FoA believes USFWS’ decision is unthinkable because it sacrifices members of a species listed as threatened with extinction under the Endangered Species Act (ESA)—Canada lynx are expected to decline by 65 percent in the next two decades.
FoA was outraged when two Canada lynx were killed shortly after the rules went into place in November 2014.
FoA is adamant that in issuing the permit the agency violated its statutory obligations under the ESA by failing to ensure the incidental take of Canada lynx would be minimized. “We are concerned that the permit allows for the unnecessary killing of Canada lynxes and not only allows for the continued barbaric practice of trapping furbearing animals, but eases regulations of it,” said Michael Harris, director of FoA’s Wildlife Law Program. “Our goal is to protect the Lynx and place more barriers on the killing of animals using traps.”
Harris pointed out that the permit strips away numerous regulatory requirements currently in place under a 2007 Consent Decree that better minimize the chance of lynx take by fur trappers. Specifically several restrictions on the use traps intended to protect lynx were eliminated by the permit, and the permit overall eases the regulation of trapping in Maine. That Consent Decree was intended to protect lynx from trapping activities until 2029. 

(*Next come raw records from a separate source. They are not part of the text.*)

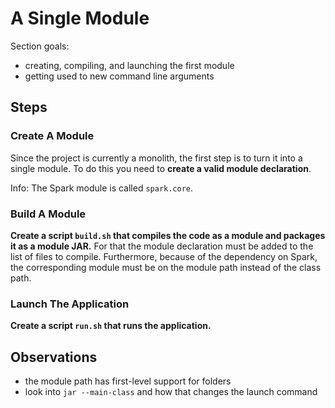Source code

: # A Single Module

Section goals:

* creating, compiling, and launching the first module
* getting used to new command line arguments

## Steps

### Create A Module

Since the project is currently a monolith, the first step is to turn it into a single module.
To do this you need to **create a valid module declaration**.

Info: The Spark module is called `spark.core`.

### Build A Module

**Create a script `build.sh` that compiles the code as a module and packages it as a module JAR.**
For that the module declaration must be added to the list of files to compile.
Furthermore, because of the dependency on Spark, the corresponding module must be on the module path instead of the class path.

### Launch The Application

**Create a script `run.sh` that runs the application.**


## Observations

* the module path has first-level support for folders
* look into `jar --main-class` and how that changes the launch command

“When we filed our lawsuit in 2015, Dan Ashe, the director of the U.S. Fish and Wildlife Service, had told a small group of conservationists and others at a meeting held in Missoula, Montana, that he sees a ‘giant clash’ between conservation and economic development, and that he believes that conservationists ‘must accept a world with fewer wolves, salmon, and spotted owls,’ ” Harris said. “The head of the federal agency most responsible for the protection of America’s wildlife went on to say that, in the name of compromise, we must accept ‘a world with less biodiversity.’ This case— challenging the issuance of an incidental take permit to Maine Department of Inland Fisheries and Wildlife for the take of Canada lynx—is the direct result of just such a compromise.”  We are hopeful that after Dan Ashe leaves his position, the new director for USFWS is more progressive and conscientous when it comes to making decisions on behalf of wildlife in the United States.